I Asked Six LLMs Expert-Level Physics Questions. The Results Were Surprising

Can an LLM actually help a physicist think through a hard problem? Not just summarize Wikipedia or write an email, but engage with open, unresolved questions in a specialized field? Google Research and Cornell University decided to find out, using high-temperature superconductivity as their test case.

The results, published in PNAS, are interesting. They tested six LLMs — including general-purpose models and specialized tools — asking them questions that would challenge a graduate student in condensed matter physics. A panel of experts graded the responses on accuracy, comprehensiveness, and how well they handled competing theories.

The top performers weren’t the biggest models. They were NotebookLM and a custom-built system that both draw from a closed ecosystem of curated, quality-controlled sources. That matters more than I expected.

The problem with open questions

High-temperature superconductivity in cuprates is a mess in the best way. Since the Nobel-winning discovery in 1987, physicists have published thousands of papers using different experimental techniques. Multiple competing theories exist. The sheer volume of literature makes it hard for anyone — even experienced researchers — to stay on top of everything.

A good LLM could act as a neutral, knowledgeable tutor or thought partner here. But only if it can navigate conflicting evidence without parroting the most common answer or ignoring minority viewpoints.

What they actually tested

The researchers asked questions that required more than fact retrieval. Things like: “What experimental evidence supports the spin-fluctuation mechanism for pairing in cuprates, and what are its main challenges?” You can’t just pull that from a training corpus — you need to synthesize, weigh evidence, and acknowledge uncertainty.

Six systems were evaluated. The two that performed best — NotebookLM and a custom retrieval-augmented generation (RAG) system — both relied on a curated set of papers and sources. The general-purpose LLMs without that guardrail did noticeably worse, often giving confident but incomplete or slightly wrong answers.

This doesn’t surprise me. I’ve seen this pattern before in other domains: a model with access to a trusted knowledge base beats a larger model that has to rely on whatever it memorized during training. For science, where accuracy matters and errors propagate, this is a big deal.

Where they still fall short

The paper also identified clear weaknesses. Even the best systems struggled with questions that required understanding the relative importance of different experiments. They could list evidence, but they couldn’t always judge which pieces of evidence were more significant. They also sometimes failed to flag when a theory was controversial or when a particular result had been challenged later.

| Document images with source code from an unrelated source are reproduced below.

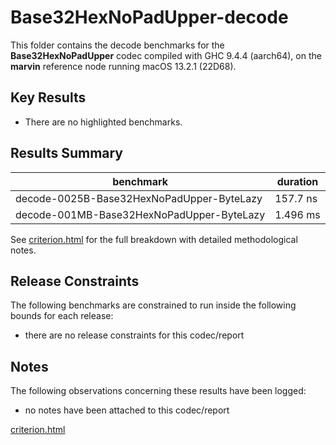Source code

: # Base32HexNoPadUpper-decode

This folder contains the decode benchmarks for the **Base32HexNoPadUpper** codec compiled with GHC 9.4.4 (aarch64), on the 
**marvin** reference node running macOS 13.2.1 (22D68).

## Key Results

* There are no highlighted benchmarks.

## Results Summary

| benchmark                                 | duration |
| ----------------------------------------- | -------- |
| decode-0025B-Base32HexNoPadUpper-ByteLazy | 157.7 ns |
| decode-001MB-Base32HexNoPadUpper-ByteLazy | 1.496 ms |

See [criterion.html](criterion.html) for the full breakdown with detailed methodological notes.

## Release Constraints

The following benchmarks are constrained to run inside the following bounds for each release:

* there are no release constraints for this codec/report

## Notes

The following observations concerning these results have been logged:
* no notes have been attached to this codec/report

[criterion.html](criterion.html)

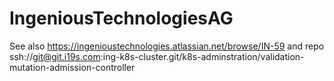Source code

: # IngeniousTechnologiesAG

See also https://ingenioustechnologies.atlassian.net/browse/IN-59
and repo ssh://git@git.i19s.com:ing-k8s-cluster.git/k8s-adminstration/validation-mutation-admission-controller
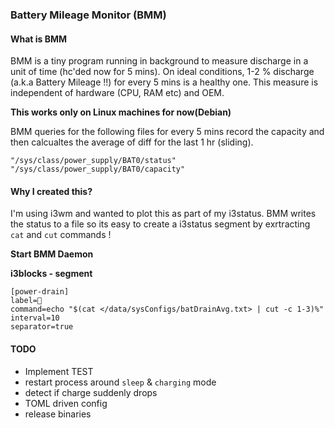 ### Battery Mileage Monitor (BMM)

#### What is BMM 

BMM is a tiny program running in background to measure discharge in a unit of time (hc'ded now for 5 mins). On ideal conditions, 1-2 % discharge (a.k.a Battery Mileage !!) for every 5 mins is a healthy one.
This measure is independent of hardware (CPU, RAM etc) and OEM. 

**This works only on Linux machines for now(Debian)**

BMM queries for the following files for every 5 mins record the capacity and then calcualtes the average of diff for the last 1 hr (sliding). 

    "/sys/class/power_supply/BAT0/status"
    "/sys/class/power_supply/BAT0/capacity"

#### Why I created this?

I'm using i3wm and wanted to plot this as part of my i3status. BMM writes the status to a file so its easy to create a i3status segment by exrtracting `cat` and `cut` commands !

**Start BMM Daemon**



**i3blocks - segment**

    [power-drain]
    label=
    command=echo "$(cat </data/sysConfigs/batDrainAvg.txt> | cut -c 1-3)%"
    interval=10
    separator=true

#### TODO
- Implement TEST
- restart process around `sleep` & `charging` mode
- detect if charge  suddenly drops
- TOML driven config
- release binaries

That’s a harder problem to solve. It’s not just about having the right papers — it’s about understanding the sociology of a field, knowing which results are considered foundational and which are fringe. That kind of tacit knowledge is tough to encode.

What this means for AI in science

I’ve been watching AI tools for research for a while, and this study confirms something I’ve suspected: the “firehose of everything” approach doesn’t work well for specialized knowledge work. A model that has been trained on Reddit, GitHub, and random blog posts is going to have a harder time staying precise than one that only sees peer-reviewed literature.

But the bigger takeaway is that we’re still early. The best system in this test was good enough to be useful as a tutor or a starting point for literature review, but not good enough to be a trusted research partner without human oversight. That’s fine — it’s a tool, not a replacement.

If you’re a physicist working on cuprates, you probably won’t replace your reading group with NotebookLM anytime soon. But if you’re a grad student trying to get up to speed on a messy field, having a system that can give you a balanced, referenced overview of competing theories is genuinely valuable.

I’d like to see this kind of evaluation extended to other fields — biology, materials science, maybe even my own corner of machine learning. The methodology here is sound, and the results are actionable. That’s rare in AI evaluation papers.

The full paper is worth a read if you’re interested in how we might actually build trustworthy AI for science. The short version: curated sources matter, open questions are hard, and we’re not there yet. But we’re closer than I thought we were a year ago.